Using comparability ratios for mortality data

Introduction

Mortality statistics are essential tools for monitoring public health, developing public health policy and evaluating the effects of policies and the outcomes of health services. Overall mortality or all cause rates in particular population groups are sufficient for some of these purposes. However, for many purposes we need to know what are the main diseases and injuries leading to death? How do death rates from these causes compare with those of other countries? How do they vary between different areas of the country and between groups of the population? How are they affected by health-related behaviour, exposure to potential hazards and available treatment? Is the burden of disease changing? To understand these issues we need to know whether mortality from particular diseases or injuries is increasing or decreasing over time.

To answer these questions, causes of death have to be classified in a reliable way, which is comparable between places and over time. An agreed system of classification, The International List of Causes of Death, was first developed for this purpose in the late nineteenth century (World Health Organisation). Much of our understanding of the causes and prevention of disease has depended on comparisons between death rates coded and classified in the same way in countries around the world since then. Needless to say, a classification which was developed over a century ago would be unlikely to reflect current knowledge about the nature and causes of diseases, or the relationships between them. The need for regular updating of the classification has been recognised since the beginning of the twentieth century, and revisions produced almost every decade.

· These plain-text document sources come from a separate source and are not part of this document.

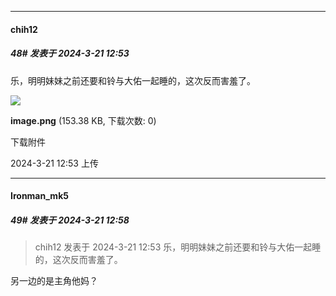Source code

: ﻿
*****

####  chih12  
##### 48#       发表于 2024-3-21 12:53

乐，明明妹妹之前还要和铃与大佑一起睡的，这次反而害羞了。

<img src="https://img.saraba1st.com/forum/202403/21/125313gu4nuxu0fenx46un.png" referrerpolicy="no-referrer">

<strong>image.png</strong> (153.38 KB, 下载次数: 0)

下载附件

2024-3-21 12:53 上传


*****

####  Ironman_mk5  
##### 49#       发表于 2024-3-21 12:58

<blockquote>chih12 发表于 2024-3-21 12:53
乐，明明妹妹之前还要和铃与大佑一起睡的，这次反而害羞了。</blockquote>
另一边的是主角他妈？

The International Classification of Diseases, Ninth Revision (ICD-9) (World Health Organisation, 1977) was in use between 1979 and 2000 for mortality statistics in England and Wales, so was widely recognised as being out of date when it was replaced by, the Tenth Revision (ICD-10) (World Health Organisation, 1992) in 2001. For example, AIDS and HIV were unknown when it was devised. This revision represented the largest change in the ICD in over 50 years. The first character of each code became alphabetic rather than numeric, enabling expansion of the number of codes to provide for recently recognised conditions and more detail about common diseases. Some diseases and groups of conditions moved from one chapter to another to reflect current ideas of aetiology and pathology at that time (Ashley, 1990).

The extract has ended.